## PROMPT
Go over the records and copy every line with the string "Datenübermittlung".

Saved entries
━━━━━━

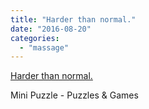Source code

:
 ```yaml
---
title: "Harder than normal."
date: "2016-08-20"
categories: 
  - "massage"
---
```


[Harder than normal.](http://nyti.ms/1fNCmTO)

Mini Puzzle - Puzzles & Games
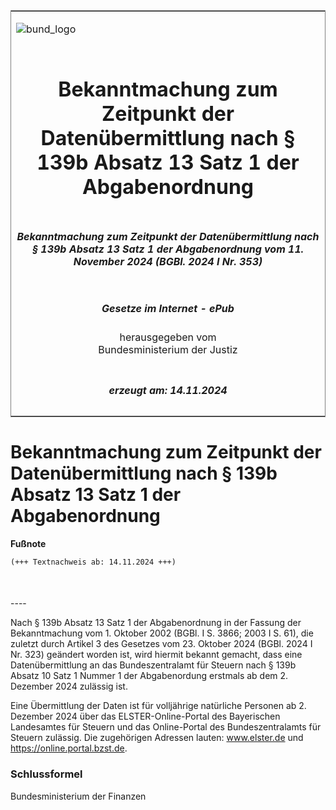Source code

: <span id="DECKBLATT.html"></span>

<table border="0" frame="border" width="100%">

<tr valign="top">

<td align="left">

![bund\_logo](BfJ_2021_Web_de_de.gif)

</td>

<td align="right">

 

</td>

</tr>

<tr align="center" valign="middle">

<td colspan="2">

# Bekanntmachung zum Zeitpunkt der Datenübermittlung nach § 139b Absatz 13 Satz 1 der Abgabenordnung

</td>

</tr>

<tr align="center" valign="middle">

<td colspan="2">

##### Bekanntmachung zum Zeitpunkt der Datenübermittlung nach § 139b Absatz 13 Satz 1 der Abgabenordnung vom 11. November 2024 (BGBl. 2024 I Nr. 353)

</td>

</tr>

<tr align="center" valign="middle">

<td colspan="2">

  
  

##### Gesetze im Internet - ePub  
  
herausgegeben vom  
Bundesministerium der Justiz

</td>

</tr>

<tr align="center" valign="bottom">

<td colspan="2">

  
  

##### erzeugt am: 14.11.2024

</td>

</tr>

</table>

<span id="BJNR1610A0024.html"></span>

# Bekanntmachung zum Zeitpunkt der Datenübermittlung nach § 139b Absatz 13 Satz 1 der Abgabenordnung

<div>

  
**Fußnote**

<div class="jnhtml">

<div>

<div class="jurAbsatz">

  

``` 
(+++ Textnachweis ab: 14.11.2024 +++)

 
```

</div>

</div>

</div>

</div>

<span id="BJNR1610A0024BJNE000100000.html"></span>

###   
\----

<div>

<div class="jnhtml">

<div>

<div class="jurAbsatz">

Nach § 139b Absatz 13 Satz 1 der Abgabenordnung in der Fassung der
Bekanntmachung vom 1. Oktober 2002 (BGBl. I S. 3866; 2003 I S. 61), die
zuletzt durch Artikel 3 des Gesetzes vom 23. Oktober 2024 (BGBl. 2024 I
Nr. 323) geändert worden ist, wird hiermit bekannt gemacht, dass eine
Datenübermittlung an das Bundeszentralamt für Steuern nach § 139b Absatz
10 Satz 1 Nummer 1 der Abgabenordung erstmals ab dem 2. Dezember 2024
zulässig ist.

</div>

<div class="jurAbsatz">

Eine Übermittlung der Daten ist für volljährige natürliche Personen ab
2. Dezember 2024 über das ELSTER-Online-Portal des Bayerischen
Landesamtes für Steuern und das Online-Portal des Bundeszentralamts für
Steuern zulässig. Die zugehörigen Adressen lauten: www.elster.de und
https://online.portal.bzst.de.

</div>

</div>

</div>

</div>

<span id="BJNR1610A0024BJNE000200000.html"></span>

### Schlussformel  

<div>

<div class="jnhtml">

<div>

<div class="jurAbsatz">

<span class="SP">Bundesministerium der Finanzen</span>

</div>

</div>

</div>

</div>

━━━━━━

## YOUR SOLUTION
# Bekanntmachung zum Zeitpunkt der Datenübermittlung nach § 139b Absatz 13 Satz 1 der Abgabenordnung
##### Bekanntmachung zum Zeitpunkt der Datenübermittlung nach § 139b Absatz 13 Satz 1 der Abgabenordnung vom 11. November 2024 (BGBl. 2024 I Nr. 353)
# Bekanntmachung zum Zeitpunkt der Datenübermittlung nach § 139b Absatz 13 Satz 1 der Abgabenordnung
Datenübermittlung an das Bundeszentralamt für Steuern nach § 139b Absatz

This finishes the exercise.